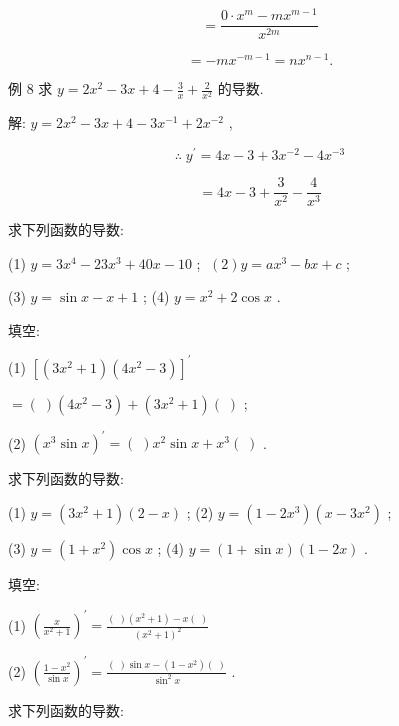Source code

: \documentclass[lang=cn,newtx,12pt,scheme=chinese]{elegantbook}
\begin{document}
\[
= \frac{0 \cdot {x}^{m} - m{x}^{m - 1}}{{x}^{2m}}
\]

\[
= - m{x}^{-m - 1} = n{x}^{n - 1}.
\]

例 8 求 \(y = 2{x}^{2} - {3x} + 4 - \frac{3}{x} + \frac{2}{{x}^{2}}\) 的导数.

解: \(y = 2{x}^{2} - {3x} + 4 - 3{x}^{-1} + 2{x}^{-2}\) ,

\[
\therefore \;{y}^{\prime } = {4x} - 3 + 3{x}^{-2} - 4{x}^{-3}
\]

\[
= {4x} - 3 + \frac{3}{{x}^{2}} - \frac{4}{{x}^{3}}
\]

\begin{problemset}[练习]

\item 求下列函数的导数:

(1) \(y = 3{x}^{4} - {23}{x}^{3} + {40x} - {10}\) ; \(\;\left( 2\right) y = a{x}^{3} - {bx} + c\) ;

(3) \(y = \sin x - x + 1\) ; (4) \(y = {x}^{2} + 2\cos x\) .

\item 填空:

(1) \({\left\lbrack \left( 3{x}^{2} + 1\right) \left( 4{x}^{2} - 3\right) \right\rbrack }^{\prime }\)

\(= \left( \;\right) \left( {4{x}^{2} - 3}\right) + \left( {3{x}^{2} + 1}\right) \left( \;\right)\) ;

(2) \({\left( {x}^{3}\sin x\right) }^{\prime } = \left( \;\right) {x}^{2}\sin x + {x}^{3}\left( \;\right)\) .

\item 求下列函数的导数:

(1) \(y = \left( {3{x}^{2} + 1}\right) \left( {2 - x}\right)\) ; (2) \(y = \left( {1 - 2{x}^{3}}\right) \left( {x - 3{x}^{2}}\right)\) ;

(3) \(y = \left( {1 + {x}^{2}}\right) \cos x\) ; (4) \(y = \left( {1 + \sin x}\right) \left( {1 - {2x}}\right)\) .

\item 填空:

(1) \({\left( \frac{x}{{x}^{2} + 1}\right) }^{\prime } = \frac{\left( \;\right) \left( {{x}^{2} + 1}\right) - x\left( \;\right) }{{\left( {x}^{2} + 1\right) }^{2}}\)

(2) \({\left( \frac{1 - {x}^{2}}{\sin x}\right) }^{\prime } = \frac{\left( \;\right) \sin x - \left( {1 - {x}^{2}}\right) \left( \;\right) }{{\sin }^{2}x}\) .

\item 求下列函数的导数:


\end{problemset}
\end{document}
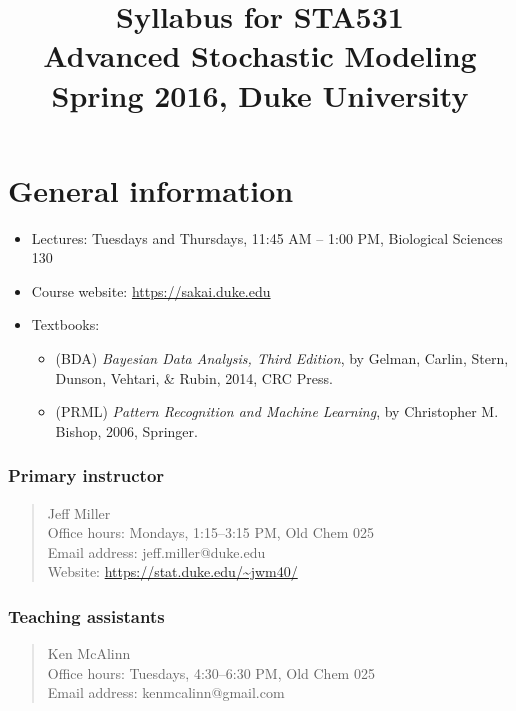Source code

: \documentclass[12pt]{article}
\title{Syllabus for STA531\\
\large Advanced Stochastic Modeling\\
Spring 2016, Duke University
}
\author{}
\date{}
\begin{document}
\maketitle

\section{General information}
\begin{itemize}
\item[] Lectures: Tuesdays and Thursdays, 11:45 AM -- 1:00 PM, Biological Sciences 130
\item[] Course website: \url{https://sakai.duke.edu}
\item[] Textbooks:
    \begin{itemize}
        \item (BDA) \textit{Bayesian Data Analysis, Third Edition}, by Gelman, Carlin, Stern, Dunson, Vehtari, \& Rubin, 2014, CRC Press.
        \item (PRML) \textit{Pattern Recognition and Machine Learning}, by Christopher M. Bishop, 2006, Springer.
    \end{itemize}
\end{itemize}

\subsubsection*{Primary instructor}
\begin{quote}
Jeff Miller \\
Office hours: Mondays, 1:15--3:15 PM, Old Chem 025 \\
Email address: jeff.miller@duke.edu \\
Website: \url{https://stat.duke.edu/~jwm40/}
\end{quote}


\subsubsection*{Teaching assistants}

\begin{quote}
Ken McAlinn \\
Office hours: Tuesdays, 4:30--6:30 PM, Old Chem 025 \\
Email address:	kenmcalinn@gmail.com
\end{quote}
\end{document}

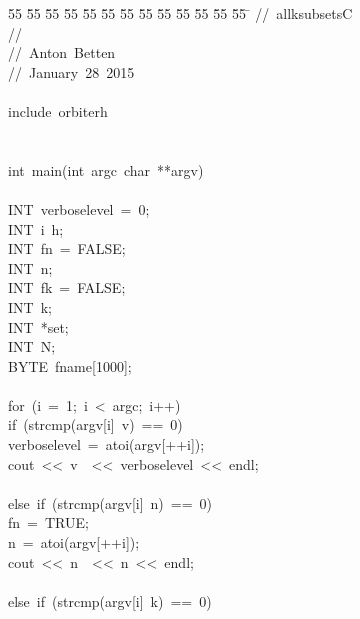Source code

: %
%
\begin{tabbing}
55 \= 55 \= 55 \= 55 \= 55 \= 55 \= 55 \= 55 \= 55 \= 55 \= 55 \= 55 \= 55 \= \kill
//\ allksubsetsC\\[0pt]
//\ \\[0pt]
//\ Anton\ Betten\\[0pt]
//\ January\ 28\ 2015\\[0pt]
\\[0pt]
include\ orbiterh\\[0pt]
\\[0pt]
\\[0pt]
int\ main(int\ argc\ char\ **argv)\\[0pt]
\\[0pt]
\>INT\ verboselevel\ =\ 0;\\[0pt]
\>INT\ i\ h;\\[0pt]
\>INT\ fn\ =\ FALSE;\\[0pt]
\>INT\ n;\\[0pt]
\>INT\ fk\ =\ FALSE;\\[0pt]
\>INT\ k;\\[0pt]
\>INT\ *set;\\[0pt]
\>INT\ N;\\[0pt]
\>BYTE\ fname[1000];\\[0pt]
\\[0pt]
\>for\ (i\ =\ 1;\ i\ <\ argc;\ i++)\ \\[0pt]
\>\>if\ (strcmp(argv[i]\ v)\ ==\ 0)\ \\[0pt]
\>\>\>verboselevel\ =\ atoi(argv[++i]);\\[0pt]
\>\>\>cout\ <<\ v\ \ <<\ verboselevel\ <<\ endl;\\[0pt]
\>\>\>\\[0pt]
\>\>else\ if\ (strcmp(argv[i]\ n)\ ==\ 0)\ \\[0pt]
\>\>\>fn\ =\ TRUE;\\[0pt]
\>\>\>n\ =\ atoi(argv[++i]);\\[0pt]
\>\>\>cout\ <<\ n\ \ <<\ n\ <<\ endl;\\[0pt]
\>\>\>\\[0pt]
\>\>else\ if\ (strcmp(argv[i]\ k)\ ==\ 0)\ \\[0pt]

\end{tabbing}
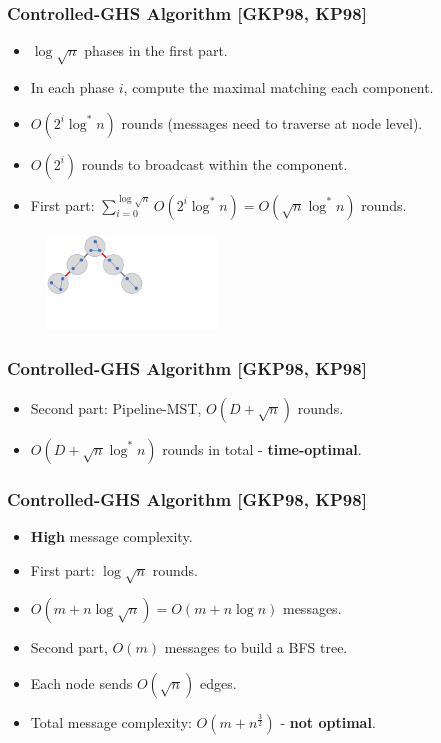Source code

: \begin{frame}
\frametitle{Controlled-GHS Algorithm [GKP98, KP98]}
\begin{itemize}
\item $\log \sqrt{n}$ phases in the first part.
\item In each phase $i$, compute the maximal matching each component.
\item $O(2^i \log^*n)$ rounds (messages need to traverse at node level).
\item $O(2^i)$ rounds to broadcast within the component.
\item First part: $\sum_{i=0}^{\log \sqrt{n}} O(2^i \log^* n) = O(\sqrt{n}\log^*n)$ rounds.
\end{itemize}
\begin{figure}
\centering
\includegraphics[width=0.4\textwidth,trim={0cm 5cm 12cm 0},clip]{figures/comptree.pdf}
\end{figure}
\end{frame}

\begin{frame}
\frametitle{Controlled-GHS Algorithm [GKP98, KP98]}
\begin{itemize}
\item Second part: Pipeline-MST, $O(D + \sqrt{n})$ rounds.
\item $O(D + \sqrt{n}\log^* n)$ rounds in total - \textbf{time-optimal}.
\end{itemize}
\end{frame}

\begin{frame}
\frametitle{Controlled-GHS Algorithm [GKP98, KP98]}
\begin{itemize}
\item \textbf{High} message complexity.
\item First part: $\log \sqrt n$ rounds. 
\item $O(m + n \log \sqrt{n}) = O(m + n\log n)$ messages.
\item Second part, $O(m)$ messages to build a BFS tree.
\item Each node sends $O(\sqrt{n})$ edges. 
\item Total message complexity: $O(m+n^{\frac{3}{2}})$ - \textbf{not optimal}.
\end{itemize}
\end{frame}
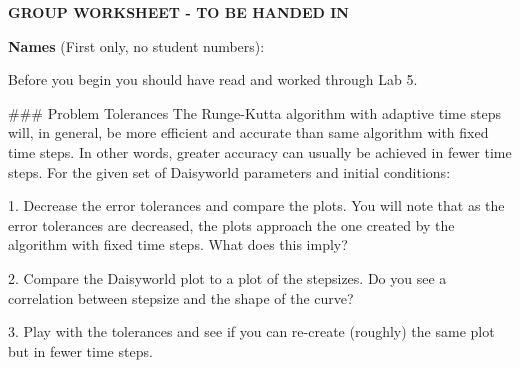 \documentclass[12pt]{article}
\begin{document}
{\bf GROUP WORKSHEET - TO BE HANDED IN}

{\bf Names} (First only, no student numbers):\\
\vspace{0.5in}

Before you begin you should have read and worked through Lab 5.

### Problem Tolerances
The Runge-Kutta algorithm with adaptive time steps will, in general, be more efficient and accurate than same
algorithm with fixed time steps. In other words, greater accuracy can usually be achieved in fewer time steps. For the given set of Daisyworld parameters and initial conditions:

1.  Decrease the error tolerances and compare the plots. You will note that as the error tolerances are decreased, the plots approach the one created by the algorithm with fixed time steps. What does this imply?

2.  Compare the Daisyworld plot to a plot of the stepsizes. Do you see a correlation between stepsize and the shape of the curve?

3.  Play with the tolerances and see if you can re-create (roughly) the same plot but in fewer time steps.
\end{document}
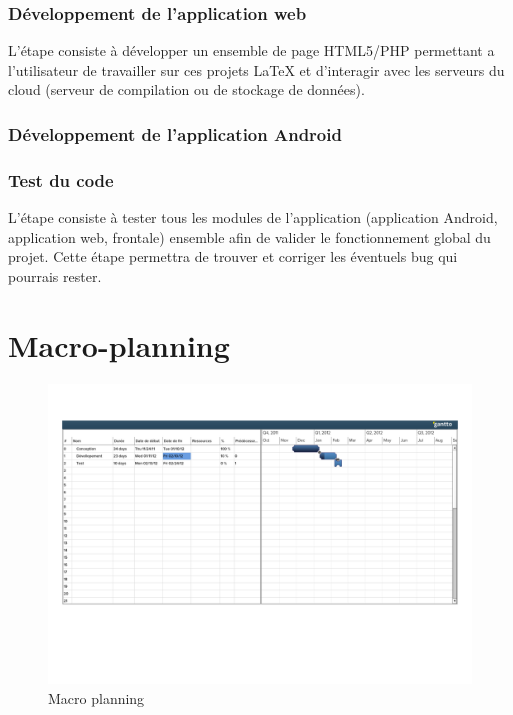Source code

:\documentclass[a4paper,12pt]{article}
\begin{document}
\subsubsection{Développement de l'application web}
L'étape consiste à développer un ensemble de page HTML5/PHP permettant a l'utilisateur de travailler sur ces projets LaTeX et d’interagir avec les serveurs du cloud (serveur de compilation ou de stockage de données).

\subsubsection{Développement de l'application Android}


\subsubsection{Test du code}
L'étape consiste à tester tous les modules de l'application (application Android, application web, frontale) ensemble afin de valider le fonctionnement global du projet. Cette étape permettra de trouver et corriger 
les éventuels bug qui pourrais rester.

\newpage
\section{Macro-planning}
\paragraph{}
\begin{figure}[!ht]
\begin{center}
  \includegraphics[width=1.2\textwidth, angle=90]{./Ressources/macroPlanning.pdf}
\end{center}
  \caption{Macro planning}
  \label{uiProject}
\end{figure}
\end{document}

> EXERCISE:
Return only the part above that opens with the line containing "at node level)." and closes with the line containing "WORKSHEET - TO", exactly and with both ends, skipping the pictures.

> ANSWER TO THIS PROBLEM:
\item $O(2^i \log^*n)$ rounds (messages need to traverse at node level).
\item $O(2^i)$ rounds to broadcast within the component.
\item First part: $\sum_{i=0}^{\log \sqrt{n}} O(2^i \log^* n) = O(\sqrt{n}\log^*n)$ rounds.
\end{itemize}
\begin{figure}
\centering
\includegraphics[width=0.4\textwidth,trim={0cm 5cm 12cm 0},clip]{figures/comptree.pdf}
\end{figure}
\end{frame}

\begin{frame}
\frametitle{Controlled-GHS Algorithm [GKP98, KP98]}
\begin{itemize}
\item Second part: Pipeline-MST, $O(D + \sqrt{n})$ rounds.
\item $O(D + \sqrt{n}\log^* n)$ rounds in total - \textbf{time-optimal}.
\end{itemize}
\end{frame}

\begin{frame}
\frametitle{Controlled-GHS Algorithm [GKP98, KP98]}
\begin{itemize}
\item \textbf{High} message complexity.
\item First part: $\log \sqrt n$ rounds. 
\item $O(m + n \log \sqrt{n}) = O(m + n\log n)$ messages.
\item Second part, $O(m)$ messages to build a BFS tree.
\item Each node sends $O(\sqrt{n})$ edges. 
\item Total message complexity: $O(m+n^{\frac{3}{2}})$ - \textbf{not optimal}.
\end{itemize}
\end{frame}
 \documentclass[12pt]{article}
\begin{document}
{\bf GROUP WORKSHEET - TO BE HANDED IN}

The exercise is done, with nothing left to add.